Ok, enough complaining about my guilt. Sometimes I think I have AMS rather than PMS. I am often more emotional and moody AFTER my AF has visited. Anyone else have that feeling.

A co-worker of mine just came in the office and said that she had her baby on Saturday. Yeah, she was here, at work, looking all great like she hadn't had a baby. Granted, he was born 8-weeks early and is a healthy little bean...but, get this, she was here at work, like nothing had happened. Crazy I tell ya! Well, congrats to the new addition. Tyler Patrick.

And then the other good news, my SIL is engaged. She called us yesterday to say her boyfriend proposed on Saturday. It is weird though. They have known each other for 7 months and he is 38 yrs old where she is 26 (so 12 years apart). He has never been married, doesn't have any kids, is a really nice guy. But, it is weird. We are very happy for them, but there is always that "question" of why so soon and why the age difference and what is the real reason? I don't know...I wish I didn't have those questions running around in my head and that I was just happy...but I can't help but wonder. Weird...that is all I can say. But, again...we are very happy for them. And as long as they are happy and know in their hearts that it is the right direction, than who are we to ask all these questions.

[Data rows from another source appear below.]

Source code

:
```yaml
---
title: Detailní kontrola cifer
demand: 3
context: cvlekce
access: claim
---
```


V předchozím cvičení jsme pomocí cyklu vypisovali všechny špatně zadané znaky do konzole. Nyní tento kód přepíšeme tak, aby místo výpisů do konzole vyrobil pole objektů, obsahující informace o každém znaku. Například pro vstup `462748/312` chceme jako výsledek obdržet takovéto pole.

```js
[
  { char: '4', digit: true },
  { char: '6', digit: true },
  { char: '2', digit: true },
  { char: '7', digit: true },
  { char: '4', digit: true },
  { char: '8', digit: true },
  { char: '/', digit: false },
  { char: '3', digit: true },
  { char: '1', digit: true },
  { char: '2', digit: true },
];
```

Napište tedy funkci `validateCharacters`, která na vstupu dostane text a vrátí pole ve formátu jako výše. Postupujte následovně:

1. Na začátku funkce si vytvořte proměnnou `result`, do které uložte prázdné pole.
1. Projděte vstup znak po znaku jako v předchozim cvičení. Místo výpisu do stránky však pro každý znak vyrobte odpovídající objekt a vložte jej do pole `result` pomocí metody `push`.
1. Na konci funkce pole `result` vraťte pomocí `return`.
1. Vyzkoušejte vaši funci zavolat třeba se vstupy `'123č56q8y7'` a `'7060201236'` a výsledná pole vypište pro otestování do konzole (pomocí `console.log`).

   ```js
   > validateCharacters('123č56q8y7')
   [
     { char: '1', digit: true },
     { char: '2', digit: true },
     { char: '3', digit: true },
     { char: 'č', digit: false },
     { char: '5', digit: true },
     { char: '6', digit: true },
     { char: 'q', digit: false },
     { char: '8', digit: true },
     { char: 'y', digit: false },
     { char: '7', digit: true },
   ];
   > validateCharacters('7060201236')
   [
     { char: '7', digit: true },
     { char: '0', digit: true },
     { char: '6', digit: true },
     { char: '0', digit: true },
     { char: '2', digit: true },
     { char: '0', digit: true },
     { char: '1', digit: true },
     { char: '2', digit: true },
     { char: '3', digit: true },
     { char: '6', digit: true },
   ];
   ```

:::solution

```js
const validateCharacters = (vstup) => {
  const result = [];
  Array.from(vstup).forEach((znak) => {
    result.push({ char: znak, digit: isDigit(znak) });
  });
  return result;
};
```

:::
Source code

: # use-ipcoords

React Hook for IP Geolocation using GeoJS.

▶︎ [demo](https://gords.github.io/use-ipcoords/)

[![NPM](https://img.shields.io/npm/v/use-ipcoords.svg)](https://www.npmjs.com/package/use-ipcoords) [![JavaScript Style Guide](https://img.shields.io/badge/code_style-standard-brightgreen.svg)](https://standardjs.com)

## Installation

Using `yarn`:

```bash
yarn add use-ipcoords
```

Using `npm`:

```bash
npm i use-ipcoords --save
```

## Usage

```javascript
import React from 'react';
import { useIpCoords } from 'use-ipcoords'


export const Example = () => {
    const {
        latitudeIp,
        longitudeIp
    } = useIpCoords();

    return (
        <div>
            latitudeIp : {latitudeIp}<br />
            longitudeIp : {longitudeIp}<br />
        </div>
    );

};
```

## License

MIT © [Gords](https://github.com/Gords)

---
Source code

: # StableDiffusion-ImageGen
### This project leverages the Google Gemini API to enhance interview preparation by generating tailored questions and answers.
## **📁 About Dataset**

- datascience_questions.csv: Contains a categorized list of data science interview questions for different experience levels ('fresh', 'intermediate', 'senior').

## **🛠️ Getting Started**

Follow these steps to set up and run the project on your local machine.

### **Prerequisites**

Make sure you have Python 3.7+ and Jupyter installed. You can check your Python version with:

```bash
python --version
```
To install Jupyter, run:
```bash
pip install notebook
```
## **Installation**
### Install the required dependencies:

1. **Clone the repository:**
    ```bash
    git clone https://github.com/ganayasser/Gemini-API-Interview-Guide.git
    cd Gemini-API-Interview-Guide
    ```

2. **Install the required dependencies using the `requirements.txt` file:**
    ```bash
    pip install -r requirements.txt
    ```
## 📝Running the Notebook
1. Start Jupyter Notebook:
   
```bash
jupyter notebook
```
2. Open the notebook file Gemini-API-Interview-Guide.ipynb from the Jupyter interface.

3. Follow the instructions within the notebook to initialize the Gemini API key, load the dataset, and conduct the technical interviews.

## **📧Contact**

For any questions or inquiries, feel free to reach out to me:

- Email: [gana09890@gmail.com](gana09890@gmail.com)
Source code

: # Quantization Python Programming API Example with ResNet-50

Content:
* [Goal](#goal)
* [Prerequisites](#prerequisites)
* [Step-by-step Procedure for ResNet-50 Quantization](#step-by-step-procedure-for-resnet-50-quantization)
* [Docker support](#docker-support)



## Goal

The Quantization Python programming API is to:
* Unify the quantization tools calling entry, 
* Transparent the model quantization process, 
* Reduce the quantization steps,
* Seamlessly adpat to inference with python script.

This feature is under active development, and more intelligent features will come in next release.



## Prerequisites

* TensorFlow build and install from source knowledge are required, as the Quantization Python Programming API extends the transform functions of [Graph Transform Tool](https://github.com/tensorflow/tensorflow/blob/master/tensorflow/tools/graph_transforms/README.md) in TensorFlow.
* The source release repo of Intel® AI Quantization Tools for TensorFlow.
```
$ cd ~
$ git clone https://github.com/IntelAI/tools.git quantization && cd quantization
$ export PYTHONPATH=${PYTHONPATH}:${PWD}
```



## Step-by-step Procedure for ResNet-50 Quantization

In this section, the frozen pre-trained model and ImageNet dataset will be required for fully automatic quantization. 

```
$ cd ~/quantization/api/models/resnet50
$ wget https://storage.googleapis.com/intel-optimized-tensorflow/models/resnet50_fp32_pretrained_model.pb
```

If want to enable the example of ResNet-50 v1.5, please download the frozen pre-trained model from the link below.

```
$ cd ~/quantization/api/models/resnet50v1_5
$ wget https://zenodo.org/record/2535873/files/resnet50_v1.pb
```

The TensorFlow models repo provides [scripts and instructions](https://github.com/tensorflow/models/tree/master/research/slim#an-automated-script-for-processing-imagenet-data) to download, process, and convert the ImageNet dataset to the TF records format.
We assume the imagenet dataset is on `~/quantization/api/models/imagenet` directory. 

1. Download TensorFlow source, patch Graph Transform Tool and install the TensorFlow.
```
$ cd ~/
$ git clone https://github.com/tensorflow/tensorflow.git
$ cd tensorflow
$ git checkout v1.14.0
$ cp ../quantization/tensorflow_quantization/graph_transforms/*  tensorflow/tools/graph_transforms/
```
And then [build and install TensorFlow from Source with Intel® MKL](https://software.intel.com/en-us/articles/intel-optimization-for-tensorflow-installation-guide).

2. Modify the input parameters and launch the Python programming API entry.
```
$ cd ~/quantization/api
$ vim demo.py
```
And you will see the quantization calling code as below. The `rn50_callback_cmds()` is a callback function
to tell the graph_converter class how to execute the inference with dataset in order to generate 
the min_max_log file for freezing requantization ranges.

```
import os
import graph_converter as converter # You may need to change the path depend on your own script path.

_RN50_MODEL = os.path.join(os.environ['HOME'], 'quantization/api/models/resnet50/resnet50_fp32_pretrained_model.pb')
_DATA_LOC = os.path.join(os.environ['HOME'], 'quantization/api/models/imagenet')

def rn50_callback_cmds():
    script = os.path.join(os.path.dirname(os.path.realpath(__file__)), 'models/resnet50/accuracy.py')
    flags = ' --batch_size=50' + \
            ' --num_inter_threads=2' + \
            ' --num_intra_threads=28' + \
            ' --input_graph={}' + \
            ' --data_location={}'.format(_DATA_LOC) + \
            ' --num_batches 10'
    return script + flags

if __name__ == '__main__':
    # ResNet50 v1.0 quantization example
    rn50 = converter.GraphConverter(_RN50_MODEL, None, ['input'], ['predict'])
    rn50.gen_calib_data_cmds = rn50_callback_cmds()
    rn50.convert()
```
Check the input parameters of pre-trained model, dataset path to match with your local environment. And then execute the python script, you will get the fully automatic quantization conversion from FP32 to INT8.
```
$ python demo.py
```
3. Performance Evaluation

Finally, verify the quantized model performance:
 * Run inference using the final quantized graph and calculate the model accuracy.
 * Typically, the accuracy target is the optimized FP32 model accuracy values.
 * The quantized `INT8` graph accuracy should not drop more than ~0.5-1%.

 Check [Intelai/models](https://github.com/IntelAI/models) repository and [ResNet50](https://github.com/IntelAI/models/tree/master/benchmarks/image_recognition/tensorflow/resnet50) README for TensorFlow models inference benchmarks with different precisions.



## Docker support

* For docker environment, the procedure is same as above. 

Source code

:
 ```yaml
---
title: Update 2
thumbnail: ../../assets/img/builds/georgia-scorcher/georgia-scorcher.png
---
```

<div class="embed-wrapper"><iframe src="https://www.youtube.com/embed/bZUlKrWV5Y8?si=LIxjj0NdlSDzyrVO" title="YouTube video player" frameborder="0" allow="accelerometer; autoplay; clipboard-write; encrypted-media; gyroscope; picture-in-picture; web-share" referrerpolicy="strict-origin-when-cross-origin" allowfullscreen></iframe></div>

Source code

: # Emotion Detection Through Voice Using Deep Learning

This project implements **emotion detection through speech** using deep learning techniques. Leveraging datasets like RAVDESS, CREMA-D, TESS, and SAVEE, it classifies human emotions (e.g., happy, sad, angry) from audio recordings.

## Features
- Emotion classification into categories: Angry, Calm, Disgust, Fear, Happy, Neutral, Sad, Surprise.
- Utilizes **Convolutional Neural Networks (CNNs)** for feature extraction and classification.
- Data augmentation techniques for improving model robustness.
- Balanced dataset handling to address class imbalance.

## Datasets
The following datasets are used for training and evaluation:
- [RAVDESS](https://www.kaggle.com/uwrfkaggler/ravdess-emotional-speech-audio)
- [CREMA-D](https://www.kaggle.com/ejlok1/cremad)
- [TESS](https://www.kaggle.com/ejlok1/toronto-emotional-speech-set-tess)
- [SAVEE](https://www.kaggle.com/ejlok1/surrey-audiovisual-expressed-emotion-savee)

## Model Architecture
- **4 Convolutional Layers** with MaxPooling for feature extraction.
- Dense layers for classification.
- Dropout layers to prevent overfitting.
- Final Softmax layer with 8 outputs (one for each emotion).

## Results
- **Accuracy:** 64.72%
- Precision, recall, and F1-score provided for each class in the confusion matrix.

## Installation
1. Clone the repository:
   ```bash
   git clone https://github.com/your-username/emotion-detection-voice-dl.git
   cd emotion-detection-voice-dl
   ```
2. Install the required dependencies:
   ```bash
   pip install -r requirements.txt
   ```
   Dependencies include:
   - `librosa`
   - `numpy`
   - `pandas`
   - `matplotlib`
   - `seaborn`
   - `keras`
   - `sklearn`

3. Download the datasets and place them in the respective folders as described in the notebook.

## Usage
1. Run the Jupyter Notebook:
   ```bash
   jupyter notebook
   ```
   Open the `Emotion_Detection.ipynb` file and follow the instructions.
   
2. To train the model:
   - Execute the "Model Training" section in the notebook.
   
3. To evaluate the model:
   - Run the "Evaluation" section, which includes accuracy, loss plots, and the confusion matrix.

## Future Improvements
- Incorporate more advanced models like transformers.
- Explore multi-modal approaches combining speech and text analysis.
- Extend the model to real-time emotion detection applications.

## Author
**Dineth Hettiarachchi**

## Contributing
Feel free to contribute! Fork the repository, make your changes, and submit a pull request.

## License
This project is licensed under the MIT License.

OK, I am all over the place today. Up, down, all around. There are just so many lose ends I feel like going around and nothing is flowing. I feel jagged and rough and scattered and all over the place. Just wish I could focus on one thing, make that happen, then focus on the next. I also wish I could get a run in today, but that would mean having to run my errands after work rather than at lunch and therefore jeopardizing my time with Miss J. Ok, enough guilt talk...

4 comments:

Anonymous said...

I'm with you on the guilt thing... I don't think it will ever go away, we just need to figure out how to handle it. So when you do, please let me know, K :) Seriously though, it sucks. I think we should just hire a maid, and a landscaper and life would be much easier... I wish! I'm glad to hear date night went good. They are just too few and far between, aren't they?

Anonymous said...

I like your new layout. Very fall-ish!! And I know exactly how you feel with the lists and weekends and work and being bored and all that. I never have a busy day at work and everyday feels like it's wasted here when there is so much I need to do at home that would make me feel like a better mother and wife. Add the morning sickness and exhaustion to it - oh, and the hormones, and I am just feeling guilty and whiney and hungry (oh, sorry - that's not part of this, but I am hungry!) all the time.

I'll be praying for us both - and all the other moms/wives out there going through this too.

Tiffany said...

I totally agree there just isn't enough time to get everything done. I either have a productive weekend or an enjoyable one and then spend the rest of the week trying to get things done that we didn't do on the weekend. I can't imagine how much busier things are going to get once we have children!

Kristen Miller said...

Yeah...I'm struggling with the same feelings about weekends. I just CAN'T do it all. Then with Toby in school he can't do anything so it's all on me. Talk about stressful. Sunday I just dropped everything and hung out with Jackson all day long. It was so worthwhile! :) Much better than a day full of chores and errands. I just don't know how to balance it all...let me know if you figure out any tips.